Shazam!Your skin is covered in welps,lesions,macabre red raises,blisters and a model of the surface of Mars. You are a red crocodile. And now the burning itch:On your lovely gnarled cock,your eyes,arms,legs,belly,chest,neck. Diet leprosy. Ive always had an on again off again relationship with Mother Earth,but now I want to commit matricide. My umpteenth time with this dermatological savaging. Done. We are kaput,momma. Fuck you and the horse you rode in on. Fuck the redwoods,the dirt,the ocean,pretty flowers,rivers,sunrise,sunset,Ayers Rock,The Nile,the Gobi,the taiga,all of it. Concrete, cement. This is love. This is holy now .Cover up the old hag. My way of casually saying "Pthwt!"

I want to bap hippys on the head with a tractor tire,drive a semi thru Manhatten bitchslapping babyseals,drinking pure Chernobyl nuclear waste,injecting rare civet pancreas blood into my neck,wear Saudi crude for cologne----my way of saying Hiroshima, mon amour.
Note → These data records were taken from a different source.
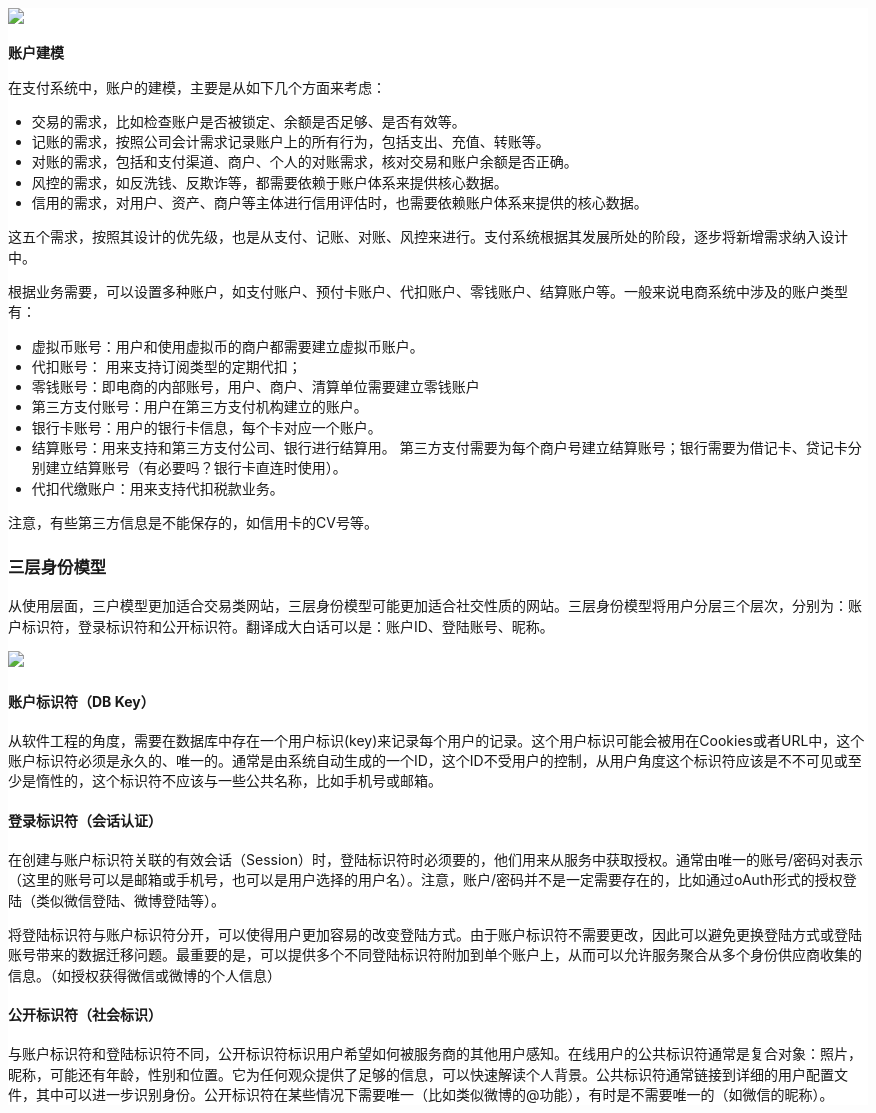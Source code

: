 ![](https://www.biaodianfu.com/wp-content/uploads/2020/09/account.png)

**账户建模**

在支付系统中，账户的建模，主要是从如下几个方面来考虑：

* 交易的需求，比如检查账户是否被锁定、余额是否足够、是否有效等。
* 记账的需求，按照公司会计需求记录账户上的所有行为，包括支出、充值、转账等。
* 对账的需求，包括和支付渠道、商户、个人的对账需求，核对交易和账户余额是否正确。
* 风控的需求，如反洗钱、反欺诈等，都需要依赖于账户体系来提供核心数据。
* 信用的需求，对用户、资产、商户等主体进行信用评估时，也需要依赖账户体系来提供的核心数据。

这五个需求，按照其设计的优先级，也是从支付、记账、对账、风控来进行。支付系统根据其发展所处的阶段，逐步将新增需求纳入设计中。

根据业务需要，可以设置多种账户，如支付账户、预付卡账户、代扣账户、零钱账户、结算账户等。一般来说电商系统中涉及的账户类型有：

* 虚拟币账号：用户和使用虚拟币的商户都需要建立虚拟币账户。
* 代扣账号： 用来支持订阅类型的定期代扣；
* 零钱账号：即电商的内部账号，用户、商户、清算单位需要建立零钱账户
* 第三方支付账号：用户在第三方支付机构建立的账户。
* 银行卡账号：用户的银行卡信息，每个卡对应一个账户。
* 结算账号：用来支持和第三方支付公司、银行进行结算用。 第三方支付需要为每个商户号建立结算账号；银行需要为借记卡、贷记卡分别建立结算账号（有必要吗？银行卡直连时使用）。
* 代扣代缴账户：用来支持代扣税款业务。

注意，有些第三方信息是不能保存的，如信用卡的CV号等。

### 三层身份模型

从使用层面，三户模型更加适合交易类网站，三层身份模型可能更加适合社交性质的网站。三层身份模型将用户分层三个层次，分别为：账户标识符，登录标识符和公开标识符。翻译成大白话可以是：账户ID、登陆账号、昵称。

![](https://www.biaodianfu.com/wp-content/uploads/2020/09/the-tripartite-identity-pattern.gif)

#### 账户标识符（DB Key）

从软件工程的角度，需要在数据库中存在一个用户标识(key)来记录每个用户的记录。这个用户标识可能会被用在Cookies或者URL中，这个账户标识符必须是永久的、唯一的。通常是由系统自动生成的一个ID，这个ID不受用户的控制，从用户角度这个标识符应该是不不可见或至少是惰性的，这个标识符不应该与一些公共名称，比如手机号或邮箱。

#### 登录标识符（会话认证）

在创建与账户标识符关联的有效会话（Session）时，登陆标识符时必须要的，他们用来从服务中获取授权。通常由唯一的账号/密码对表示（这里的账号可以是邮箱或手机号，也可以是用户选择的用户名）。注意，账户/密码并不是一定需要存在的，比如通过oAuth形式的授权登陆（类似微信登陆、微博登陆等）。

将登陆标识符与账户标识符分开，可以使得用户更加容易的改变登陆方式。由于账户标识符不需要更改，因此可以避免更换登陆方式或登陆账号带来的数据迁移问题。最重要的是，可以提供多个不同登陆标识符附加到单个账户上，从而可以允许服务聚合从多个身份供应商收集的信息。（如授权获得微信或微博的个人信息）

#### 公开标识符（社会标识）

与账户标识符和登陆标识符不同，公开标识符标识用户希望如何被服务商的其他用户感知。在线用户的公共标识符通常是复合对象：照片，昵称，可能还有年龄，性别和位置。它为任何观众提供了足够的信息，可以快速解读个人背景。公共标识符通常链接到详细的用户配置文件，其中可以进一步识别身份。公开标识符在某些情况下需要唯一（比如类似微博的@功能），有时是不需要唯一的（如微信的昵称）。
Yes, terra madre, you give me this and more you have given me: sleepless nights on the Pacific chasing tuna,puking and delirious,watching whales rise up with famished eyes as if I were a knish with legs;sharks and gills and scales and a desert of wawa rising and falling ....for what?The grizzly in Alaska who kept me locked in my truck for two hours as he growled and stood trying to eat his beloved knish with legs;all the near death experiences with rattlesnakes, black widows,horses falling on me, bulls chasing me, rabid bats,wilddogs chasing me into the boughs of an oak,fleas, ticks,rats,bird shit,heat,cold, rain,sleet,snow,flood,drought.Flora and fauna are no funna.We are done , you and I. And, when I rule the planet I will pay you back a million fold. Oh, yes! Paybacks are a motherfuckin bitch. Highrises in the Grand canyon, a parking lot in the Amazon, nuke the Galapogos,poison the wells, stripmall the Yukon. In a thousand years when you recover you will shake us off. I know. I do.You always come back .The human race will be paying for my sin.In this sense I 'am the anti-christ.But, I'm okay with this:my body will be dead:Buried in a steel box,in a vault deep inside a nuclear bunker made out of polyurethane and plastic dildos. Poison oak free:a smiling bag of cfc's,msg,gmo's,nicotine,alcohol,exhaust,pollution,formaldehyde. I will look down from a heaven sponsored by multinational corporations and send you my love.